米国の進歩派議員と平和、人権擁護団体は、イスラエルがイランへの一連の攻撃を開始したことを受け、直ちに米国の無条件の軍事支援と外交支援の停止を要求している。
民主党のラシダ・トレイブ下院議員は、「ネタニヤフ氏に我が国をイランとの戦争に引きずり込ませるわけにはいかない」、「我が国政府は、このならず者のような大量虐殺政権への資金提供と支援を停止しなければならない」と主張している。イルハン・オマル下院議員(民主党)も、「イランとの協議が再開されようとしていた矢先に、ネタニヤフ首相は攻撃を開始し、非常事態を宣言した。彼はアメリカ国民が望まない戦争を誘発しているのだ」、「自らの死と破壊というアジェンダを追求する外国の指導者によって、我々の意志に反して、またしても紛争に巻き込まれるべきではない」と述べている。
ワシントンD.C.のホワイトハウス前で緊急抗議活動を行った平和団体「コードピンク」は、「イスラエルによるイランへの無謀な攻撃を強く非難する。この攻撃は、壊滅的な戦争を引き起こすリスクがある」、「この危険なエスカレーションは、中東全域で数百万人の命を脅かしている」、「米国はこの違法な侵略行為を支持し、容認し続けるべきではない」と主張。
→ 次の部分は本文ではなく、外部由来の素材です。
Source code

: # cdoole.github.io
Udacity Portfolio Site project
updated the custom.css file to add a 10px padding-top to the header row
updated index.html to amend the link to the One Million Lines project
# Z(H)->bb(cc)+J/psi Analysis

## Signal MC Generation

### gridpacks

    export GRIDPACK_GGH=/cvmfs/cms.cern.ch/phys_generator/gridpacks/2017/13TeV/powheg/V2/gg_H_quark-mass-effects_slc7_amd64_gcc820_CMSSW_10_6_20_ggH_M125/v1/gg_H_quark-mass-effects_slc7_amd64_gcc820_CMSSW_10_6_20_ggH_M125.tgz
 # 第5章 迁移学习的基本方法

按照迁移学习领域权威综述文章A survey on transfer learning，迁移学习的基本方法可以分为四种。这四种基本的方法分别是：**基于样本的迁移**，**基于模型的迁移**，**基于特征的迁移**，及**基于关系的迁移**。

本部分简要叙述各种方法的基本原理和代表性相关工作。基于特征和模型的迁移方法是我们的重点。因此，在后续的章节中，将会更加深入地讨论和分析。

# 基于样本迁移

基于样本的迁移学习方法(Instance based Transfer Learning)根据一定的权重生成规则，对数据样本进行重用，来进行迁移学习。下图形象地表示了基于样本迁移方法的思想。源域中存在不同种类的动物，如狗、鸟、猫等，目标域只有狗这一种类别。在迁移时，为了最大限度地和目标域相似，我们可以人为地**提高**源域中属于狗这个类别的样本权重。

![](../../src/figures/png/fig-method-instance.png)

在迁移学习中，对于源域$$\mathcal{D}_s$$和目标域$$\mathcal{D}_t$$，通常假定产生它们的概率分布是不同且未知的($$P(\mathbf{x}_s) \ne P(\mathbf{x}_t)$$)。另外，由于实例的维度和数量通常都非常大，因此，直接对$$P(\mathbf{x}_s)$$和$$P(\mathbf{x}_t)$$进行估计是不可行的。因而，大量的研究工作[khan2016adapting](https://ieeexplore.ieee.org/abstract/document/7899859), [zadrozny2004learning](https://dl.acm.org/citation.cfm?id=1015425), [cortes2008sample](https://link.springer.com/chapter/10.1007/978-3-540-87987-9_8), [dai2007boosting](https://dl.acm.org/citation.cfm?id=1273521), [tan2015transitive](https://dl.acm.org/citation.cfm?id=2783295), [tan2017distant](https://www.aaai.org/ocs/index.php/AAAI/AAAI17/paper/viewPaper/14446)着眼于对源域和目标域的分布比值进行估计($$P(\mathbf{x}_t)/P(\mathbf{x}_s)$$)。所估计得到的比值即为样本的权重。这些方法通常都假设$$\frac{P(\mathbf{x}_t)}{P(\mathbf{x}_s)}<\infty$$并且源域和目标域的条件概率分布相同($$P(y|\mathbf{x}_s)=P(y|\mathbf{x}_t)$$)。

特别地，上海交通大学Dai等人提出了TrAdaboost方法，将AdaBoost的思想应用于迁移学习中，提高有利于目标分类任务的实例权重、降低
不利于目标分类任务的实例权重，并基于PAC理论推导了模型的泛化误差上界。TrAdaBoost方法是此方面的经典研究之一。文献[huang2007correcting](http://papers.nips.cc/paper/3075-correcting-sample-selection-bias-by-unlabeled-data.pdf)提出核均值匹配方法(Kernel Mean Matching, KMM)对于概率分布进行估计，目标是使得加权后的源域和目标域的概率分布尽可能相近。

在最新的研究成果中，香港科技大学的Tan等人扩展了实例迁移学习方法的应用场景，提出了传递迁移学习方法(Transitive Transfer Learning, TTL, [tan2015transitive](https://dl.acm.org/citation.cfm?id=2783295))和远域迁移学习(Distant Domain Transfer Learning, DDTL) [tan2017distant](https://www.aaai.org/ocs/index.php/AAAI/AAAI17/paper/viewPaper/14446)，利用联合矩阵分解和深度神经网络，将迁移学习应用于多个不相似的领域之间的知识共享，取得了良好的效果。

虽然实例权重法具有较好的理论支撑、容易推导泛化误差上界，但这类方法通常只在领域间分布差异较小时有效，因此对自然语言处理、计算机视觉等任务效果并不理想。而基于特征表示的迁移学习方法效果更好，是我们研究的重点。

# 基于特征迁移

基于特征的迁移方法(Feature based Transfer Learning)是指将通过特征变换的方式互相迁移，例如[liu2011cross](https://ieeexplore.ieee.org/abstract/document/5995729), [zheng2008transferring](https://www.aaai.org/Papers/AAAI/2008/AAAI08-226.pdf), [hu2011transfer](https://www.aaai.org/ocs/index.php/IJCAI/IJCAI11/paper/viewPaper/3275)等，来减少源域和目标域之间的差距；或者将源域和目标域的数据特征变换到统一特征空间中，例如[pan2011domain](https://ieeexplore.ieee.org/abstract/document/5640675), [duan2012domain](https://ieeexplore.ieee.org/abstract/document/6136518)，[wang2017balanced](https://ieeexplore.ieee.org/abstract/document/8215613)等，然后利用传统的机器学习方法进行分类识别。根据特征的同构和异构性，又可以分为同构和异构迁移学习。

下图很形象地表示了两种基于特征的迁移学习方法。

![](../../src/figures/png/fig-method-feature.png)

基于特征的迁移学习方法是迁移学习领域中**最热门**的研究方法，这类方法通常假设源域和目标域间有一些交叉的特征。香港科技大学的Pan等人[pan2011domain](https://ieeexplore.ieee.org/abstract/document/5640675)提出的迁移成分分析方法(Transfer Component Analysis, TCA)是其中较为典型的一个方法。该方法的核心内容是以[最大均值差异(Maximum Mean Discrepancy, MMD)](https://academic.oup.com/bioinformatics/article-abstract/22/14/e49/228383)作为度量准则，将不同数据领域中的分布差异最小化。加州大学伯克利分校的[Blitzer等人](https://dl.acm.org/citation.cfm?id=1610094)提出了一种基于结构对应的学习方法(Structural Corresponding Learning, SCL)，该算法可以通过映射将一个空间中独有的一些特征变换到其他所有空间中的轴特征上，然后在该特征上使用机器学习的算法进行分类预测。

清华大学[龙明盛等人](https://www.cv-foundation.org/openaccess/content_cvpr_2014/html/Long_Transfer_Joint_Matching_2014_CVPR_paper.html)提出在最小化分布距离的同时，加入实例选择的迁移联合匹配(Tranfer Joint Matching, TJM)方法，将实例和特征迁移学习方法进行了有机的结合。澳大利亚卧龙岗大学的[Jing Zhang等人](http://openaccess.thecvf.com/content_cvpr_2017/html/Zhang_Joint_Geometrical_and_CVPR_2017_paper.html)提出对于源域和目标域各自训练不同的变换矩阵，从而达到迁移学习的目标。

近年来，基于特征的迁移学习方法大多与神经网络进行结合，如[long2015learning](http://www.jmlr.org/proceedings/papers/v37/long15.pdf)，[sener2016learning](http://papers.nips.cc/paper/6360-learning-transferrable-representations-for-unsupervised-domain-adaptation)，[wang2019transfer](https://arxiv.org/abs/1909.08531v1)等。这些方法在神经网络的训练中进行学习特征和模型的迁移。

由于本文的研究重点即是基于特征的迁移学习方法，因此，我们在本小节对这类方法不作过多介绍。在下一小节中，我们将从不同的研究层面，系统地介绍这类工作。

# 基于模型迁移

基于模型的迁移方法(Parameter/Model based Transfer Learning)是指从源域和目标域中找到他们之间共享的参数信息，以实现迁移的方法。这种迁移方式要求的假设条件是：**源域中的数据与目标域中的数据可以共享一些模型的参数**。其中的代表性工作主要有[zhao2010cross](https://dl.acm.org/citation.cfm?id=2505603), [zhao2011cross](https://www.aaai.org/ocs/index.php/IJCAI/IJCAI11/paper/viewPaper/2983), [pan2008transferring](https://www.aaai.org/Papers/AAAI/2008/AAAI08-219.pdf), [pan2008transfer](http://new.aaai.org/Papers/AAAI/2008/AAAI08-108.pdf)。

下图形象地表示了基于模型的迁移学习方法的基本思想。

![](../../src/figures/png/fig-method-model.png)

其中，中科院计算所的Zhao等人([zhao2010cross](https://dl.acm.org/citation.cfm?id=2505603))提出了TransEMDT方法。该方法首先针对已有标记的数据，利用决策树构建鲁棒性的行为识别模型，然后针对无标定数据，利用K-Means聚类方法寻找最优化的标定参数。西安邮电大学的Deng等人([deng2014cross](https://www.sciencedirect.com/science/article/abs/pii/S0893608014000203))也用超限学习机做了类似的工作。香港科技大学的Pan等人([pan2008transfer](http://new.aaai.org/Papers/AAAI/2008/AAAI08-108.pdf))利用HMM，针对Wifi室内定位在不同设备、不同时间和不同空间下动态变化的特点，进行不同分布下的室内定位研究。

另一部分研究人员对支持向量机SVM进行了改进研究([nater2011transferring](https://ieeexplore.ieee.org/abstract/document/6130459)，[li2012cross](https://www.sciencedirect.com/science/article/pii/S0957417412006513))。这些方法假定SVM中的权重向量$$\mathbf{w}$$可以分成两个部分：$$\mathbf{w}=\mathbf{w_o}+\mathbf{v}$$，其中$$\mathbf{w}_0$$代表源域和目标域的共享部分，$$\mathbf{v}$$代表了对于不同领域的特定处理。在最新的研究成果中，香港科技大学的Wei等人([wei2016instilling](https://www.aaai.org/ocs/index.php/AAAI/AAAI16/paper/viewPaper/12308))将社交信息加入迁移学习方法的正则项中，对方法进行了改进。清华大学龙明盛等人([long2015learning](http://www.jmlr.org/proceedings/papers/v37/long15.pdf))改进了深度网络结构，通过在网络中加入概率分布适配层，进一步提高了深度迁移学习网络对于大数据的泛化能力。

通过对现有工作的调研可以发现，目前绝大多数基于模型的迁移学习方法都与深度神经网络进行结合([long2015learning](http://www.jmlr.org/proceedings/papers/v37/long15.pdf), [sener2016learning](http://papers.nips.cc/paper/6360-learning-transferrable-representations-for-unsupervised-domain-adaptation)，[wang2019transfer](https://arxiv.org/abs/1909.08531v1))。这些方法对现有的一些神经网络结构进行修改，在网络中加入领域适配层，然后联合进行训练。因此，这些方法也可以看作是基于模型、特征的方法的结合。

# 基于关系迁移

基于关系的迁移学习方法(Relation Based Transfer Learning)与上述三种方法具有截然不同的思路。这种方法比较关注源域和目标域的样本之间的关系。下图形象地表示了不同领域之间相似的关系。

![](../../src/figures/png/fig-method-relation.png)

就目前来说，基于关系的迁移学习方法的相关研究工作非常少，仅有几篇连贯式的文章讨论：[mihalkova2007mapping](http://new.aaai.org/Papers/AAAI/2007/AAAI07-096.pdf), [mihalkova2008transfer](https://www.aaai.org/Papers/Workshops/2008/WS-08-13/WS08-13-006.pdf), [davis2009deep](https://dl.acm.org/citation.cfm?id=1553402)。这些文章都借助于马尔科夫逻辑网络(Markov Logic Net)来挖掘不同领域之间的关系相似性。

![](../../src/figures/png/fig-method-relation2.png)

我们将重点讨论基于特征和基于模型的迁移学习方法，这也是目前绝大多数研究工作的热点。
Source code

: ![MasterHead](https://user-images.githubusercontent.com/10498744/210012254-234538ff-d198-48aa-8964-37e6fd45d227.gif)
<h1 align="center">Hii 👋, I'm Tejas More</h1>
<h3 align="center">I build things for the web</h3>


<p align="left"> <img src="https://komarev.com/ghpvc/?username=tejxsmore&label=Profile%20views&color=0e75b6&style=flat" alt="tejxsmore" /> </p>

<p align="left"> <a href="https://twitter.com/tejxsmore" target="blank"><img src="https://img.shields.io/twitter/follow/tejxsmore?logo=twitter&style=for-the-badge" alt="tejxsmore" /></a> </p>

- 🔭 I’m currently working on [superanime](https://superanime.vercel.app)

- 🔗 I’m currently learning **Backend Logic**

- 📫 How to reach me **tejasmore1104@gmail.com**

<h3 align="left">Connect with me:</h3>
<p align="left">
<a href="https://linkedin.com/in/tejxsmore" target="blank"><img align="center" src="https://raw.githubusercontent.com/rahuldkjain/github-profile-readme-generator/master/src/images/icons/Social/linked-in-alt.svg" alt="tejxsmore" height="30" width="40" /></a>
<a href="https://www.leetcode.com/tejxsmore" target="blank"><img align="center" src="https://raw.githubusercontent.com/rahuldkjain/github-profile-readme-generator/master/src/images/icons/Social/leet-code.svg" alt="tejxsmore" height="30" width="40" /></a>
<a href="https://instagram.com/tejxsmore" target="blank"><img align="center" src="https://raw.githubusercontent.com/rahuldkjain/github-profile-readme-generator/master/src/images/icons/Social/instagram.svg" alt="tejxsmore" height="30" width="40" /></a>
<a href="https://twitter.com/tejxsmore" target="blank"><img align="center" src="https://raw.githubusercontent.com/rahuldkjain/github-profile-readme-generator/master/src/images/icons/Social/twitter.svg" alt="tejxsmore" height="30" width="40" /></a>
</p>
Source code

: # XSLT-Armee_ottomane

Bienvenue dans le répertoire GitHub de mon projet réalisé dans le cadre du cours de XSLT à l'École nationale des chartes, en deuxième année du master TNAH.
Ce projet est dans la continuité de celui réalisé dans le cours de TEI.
コードピンクの共同創設者メデア・ベンジャミン氏は、「トランプ氏は自らを平和の大統領と称している。彼はこのような事態が起こることを予期していたにもかかわらず、傍観していた。これはアメリカ国民の意志とは全く相容れない」と述べ、「他に選択肢はない」、「今すぐ武器禁輸を!」と強調している。
国際社会がますます「ジェノサイド」と見なすパレスチナ・ガザへの戦争を遂行するイスラエルを、トランプ政権があくまでも強く支持し、軍事援助を続行している現実こそが、イスラエルの戦争挑発・拡大と密接不可分なのである。しかし、その危険なリスクは、トランプ政権自体の矛盾をさらに拡大させることは間違いがない。